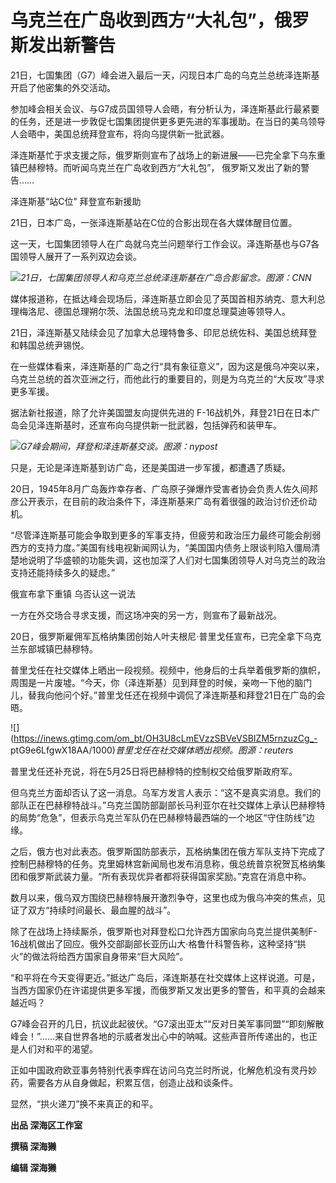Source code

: # 乌克兰在广岛收到西方“大礼包”，俄罗斯发出新警告

21日，七国集团（G7）峰会进入最后一天，闪现日本广岛的乌克兰总统泽连斯基开启了他密集的外交活动。

参加峰会相关会议、与G7成员国领导人会晤，有分析认为，泽连斯基此行最紧要的任务，还是进一步敦促七国集团提供更多更先进的军事援助。在当日的美乌领导人会晤中，美国总统拜登宣布，将向乌提供新一批武器。

泽连斯基忙于求支援之际，俄罗斯则宣布了战场上的新进展——已完全拿下乌东重镇巴赫穆特。而听闻乌克兰在广岛收到西方“大礼包”， 俄罗斯又发出了新的警告……

泽连斯基“站C位” 拜登宣布新援助

21日，日本广岛，一张泽连斯基站在C位的合影出现在各大媒体醒目位置。

这一天，七国集团领导人在广岛就乌克兰问题举行工作会议。泽连斯基也与G7各国领导人展开了一系列双边会谈。

![](https://inews.gtimg.com/om_bt/O9EbgLyBlJoUNYGMMIFiybXcGOevc6AaEcb1nQBFFIVrgAA/1000)_21日，七国集团领导人和乌克兰总统泽连斯基在广岛合影留念。图源：CNN_

媒体报道称，在抵达峰会现场后，泽连斯基立即会见了英国首相苏纳克、意大利总理梅洛尼、德国总理朔尔茨、法国总统马克龙和印度总理莫迪等领导人。

21日，泽连斯基又陆续会见了加拿大总理特鲁多、印尼总统佐科、美国总统拜登和韩国总统尹锡悦。

在一些媒体看来，泽连斯基的广岛之行“具有象征意义”，因为这是俄乌冲突以来，乌克兰总统的首次亚洲之行，而他此行的重要目的，则是为乌克兰的“大反攻”寻求更多军援。

据法新社报道，除了允许美国盟友向提供先进的 F-16战机外，拜登21日在日本广岛会见泽连斯基时，还宣布向乌提供新一批武器，包括弹药和装甲车。

![](https://inews.gtimg.com/om_bt/ObSgLe9Ga7Q89JsapgyE8IS6OJDE86ehVO2kObRmrfHkMAA/1000)_G7峰会期间，拜登和泽连斯基交谈。图源：nypost_

只是，无论是泽连斯基到访广岛，还是美国进一步军援，都遭遇了质疑。

20日，1945年8月广岛轰炸幸存者、广岛原子弹爆炸受害者协会负责人佐久间邦彦公开表示，在目前的政治条件下，泽连斯基来广岛有着很强的政治讨价还价动机。

“尽管泽连斯基可能会争取到更多的军事支持，但疲劳和政治压力最终可能会削弱西方的支持力度。”美国有线电视新闻网认为，“美国国内债务上限谈判陷入僵局清楚地说明了华盛顿的功能失调，这也加深了人们对七国集团领导人对乌克兰的政治支持还能持续多久的疑虑。”

俄宣布拿下重镇 乌否认这一说法

一方在外交场合寻求支援，而这场冲突的另一方，则宣布了最新战况。

20日，俄罗斯雇佣军瓦格纳集团创始人叶夫根尼·普里戈任宣布，已完全拿下乌克兰东部城镇巴赫穆特。

普里戈任在社交媒体上晒出一段视频。视频中，他身后的士兵举着俄罗斯的旗帜，周围是一片废墟。“今天，你（泽连斯基）见到拜登的时候，亲吻一下他的脑门儿，替我向他问个好。”普里戈任还在视频中调侃了泽连斯基和拜登21日在广岛的会晤。

![](https://inews.gtimg.com/om_bt/OH3U8cLmEVzzSBVeVSBIZM5rnzuzCg_-
ptG9e6LfgwX18AA/1000)_普里戈任在社交媒体晒出视频。图源：reuters_

普里戈任还补充说，将在5月25日将巴赫穆特的控制权交给俄罗斯政府军。

但乌克兰方面却否认了这一消息。乌军方发言人表示：“这不是真实消息。我们的部队正在巴赫穆特战斗。”乌克兰国防部副部长马利亚尔在社交媒体上承认巴赫穆特的局势“危急”，但表示乌克兰军队仍在巴赫穆特最西端的一个地区“守住防线”边缘。

之后，俄方也对此表态。俄罗斯国防部表示，瓦格纳集团在俄方军队支持下完成了控制巴赫穆特的任务。克里姆林宫新闻局也发布消息称，俄总统普京祝贺瓦格纳集团和俄罗斯武装力量。“所有表现优异者都将获得国家奖励。”克宫在消息中称。

数月以来，俄乌双方围绕巴赫穆特展开激烈争夺，这里也成为俄乌冲突的焦点，见证了双方“持续时间最长、最血腥的战斗”。

除了在战场上持续厮杀，俄罗斯也对拜登松口允许西方国家向乌克兰提供美制F-16战机做出了回应。俄外交部副部长亚历山大·格鲁什科警告称，这种坚持“拱火”的做法将给西方国家自身带来“巨大风险”。

“和平将在今天变得更近。”抵达广岛后，泽连斯基在社交媒体上这样说道。可是，当西方国家仍在许诺提供更多军援，而俄罗斯又发出更多的警告，和平真的会越来越近吗？

G7峰会召开的几日，抗议此起彼伏。“G7滚出亚太”“反对日美军事同盟”“即刻解散峰会！”……来自世界各地的示威者发出心中的呐喊。这些声音所传递出的，也正是人们对和平的渴望。

正如中国政府欧亚事务特别代表李辉在访问乌克兰时所说，化解危机没有灵丹妙药，需要各方从自身做起，积累互信，创造止战和谈条件。

显然，“拱火递刀”换不来真正的和平。

**出品 深海区工作室**

**撰稿 深海獭**

**编辑 深海獭**

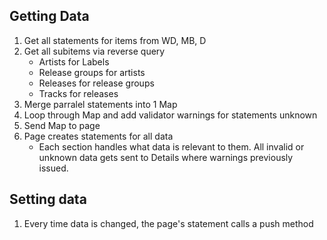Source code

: ## Getting Data
1. Get all statements for items from WD, MB, D 
2. Get all subitems via reverse query
    * Artists for Labels
    * Release groups for artists
    * Releases for release groups
    * Tracks for releases
2. Merge parralel statements into 1 Map
3. Loop through Map and add validator warnings for statements unknown
4. Send Map to page
5. Page creates statements for all data
    * Each section handles what data is relevant to them. All invalid or unknown data gets sent to Details where warnings previously issued. 

## Setting data
1. Every time data is changed, the page's statement calls a push method 
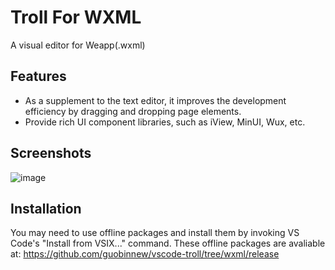 # Troll For WXML

A visual editor for Weapp(.wxml)

## Features
* As a supplement to the text editor, it improves the development efficiency by dragging and dropping page elements.
* Provide rich UI component libraries, such as iView, MinUI, Wux, etc.

## Screenshots

![image](https://github.com/guobinnew/vscode-troll/blob/wxml/screenshots/mainui.png?raw=true)

## Installation

You may need to use offline packages and install them by invoking VS Code's "Install from VSIX..." command.
These offline packages are avaliable at: https://github.com/guobinnew/vscode-troll/tree/wxml/release
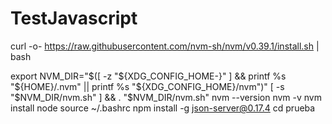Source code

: # TestJavascript

curl -o- https://raw.githubusercontent.com/nvm-sh/nvm/v0.39.1/install.sh | bash

export NVM_DIR="$([ -z "${XDG_CONFIG_HOME-}" ] && printf %s "${HOME}/.nvm" || printf %s "${XDG_CONFIG_HOME}/nvm")"
[ -s "$NVM_DIR/nvm.sh" ] && . "$NVM_DIR/nvm.sh"
nvm --version
nvm -v
nvm install node
source ~/.bashrc
npm install -g json-server@0.17.4
cd prueba

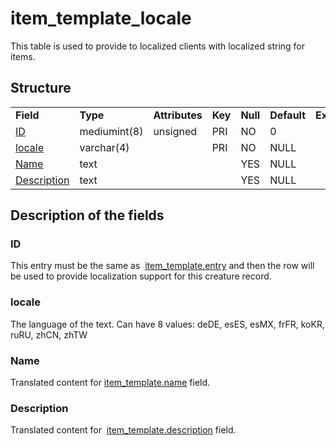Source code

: # item\_template\_locale

This table is used to provide to localized clients with localized string for items.

## Structure

|                                 |              |                |         |          |             |           |             |
|---------------------------------|--------------|----------------|---------|----------|-------------|-----------|-------------|
| **Field**                       | **Type**     | **Attributes** | **Key** | **Null** | **Default** | **Extra** | **Comment** |
| [ID](#id)                       | mediumint(8) | unsigned       | PRI     | NO       | 0           |           |             |
| [locale](#locale)               | varchar(4)   |                | PRI     | NO       | NULL        |           |             |
| [Name](#name)                   | text         |                |         | YES      | NULL        |           |             |
| [Description](#description)     | text         |                |         | YES      | NULL        |           |             |

## Description of the fields

### ID

This entry must be the same as  [item\_template.entry](item_template.md#entry) and then the row will be used to provide localization support for this creature record.

### locale

The language of the text.
Can have 8 values: deDE, esES, esMX, frFR, koKR, ruRU, zhCN, zhTW

### Name

Translated content for [item\_template.name](item_template.md#name) field.

### Description

Translated content for  [item\_template.description](item_template.md#description) field.

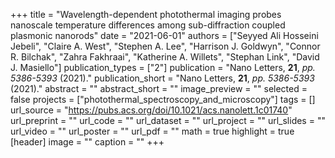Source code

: +++
title = "Wavelength-dependent photothermal imaging probes nanoscale temperature differences among sub-diffraction coupled plasmonic nanorods"
date = "2021-06-01"
authors = ["Seyyed Ali Hosseini Jebeli", "Claire A. West", "Stephen A. Lee", "Harrison J. Goldwyn", "Connor R. Bilchak", "Zahra Fakhraai", "Katherine A. Willets", "Stephan Link", "David J. Masiello"]
publication_types = ["2"]
publication = "Nano Letters, **21**, *pp. 5386-5393* (2021)."
publication_short = "Nano Letters, **21**, *pp. 5386-5393* (2021)."
abstract = ""
abstract_short = ""
image_preview = ""
selected = false
projects = ["photothermal_spectroscopy_and_microscopy"]
tags = []
url_source = "https://pubs.acs.org/doi/10.1021/acs.nanolett.1c01740"
url_preprint = ""
url_code = ""
url_dataset = ""
url_project = ""
url_slides = ""
url_video = ""
url_poster = ""
url_pdf = ""
math = true
highlight = true
[header]
image = ""
caption = ""
+++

> [Assignment] Omitting all pictures, restate exactly the lines of the material from its start through the line that contains "这一天，七国集团领导人在广岛".

> [Task output]
Source code

: # 乌克兰在广岛收到西方“大礼包”，俄罗斯发出新警告

21日，七国集团（G7）峰会进入最后一天，闪现日本广岛的乌克兰总统泽连斯基开启了他密集的外交活动。

参加峰会相关会议、与G7成员国领导人会晤，有分析认为，泽连斯基此行最紧要的任务，还是进一步敦促七国集团提供更多更先进的军事援助。在当日的美乌领导人会晤中，美国总统拜登宣布，将向乌提供新一批武器。

泽连斯基忙于求支援之际，俄罗斯则宣布了战场上的新进展——已完全拿下乌东重镇巴赫穆特。而听闻乌克兰在广岛收到西方“大礼包”， 俄罗斯又发出了新的警告……

泽连斯基“站C位” 拜登宣布新援助

21日，日本广岛，一张泽连斯基站在C位的合影出现在各大媒体醒目位置。

这一天，七国集团领导人在广岛就乌克兰问题举行工作会议。泽连斯基也与G7各国领导人展开了一系列双边会谈。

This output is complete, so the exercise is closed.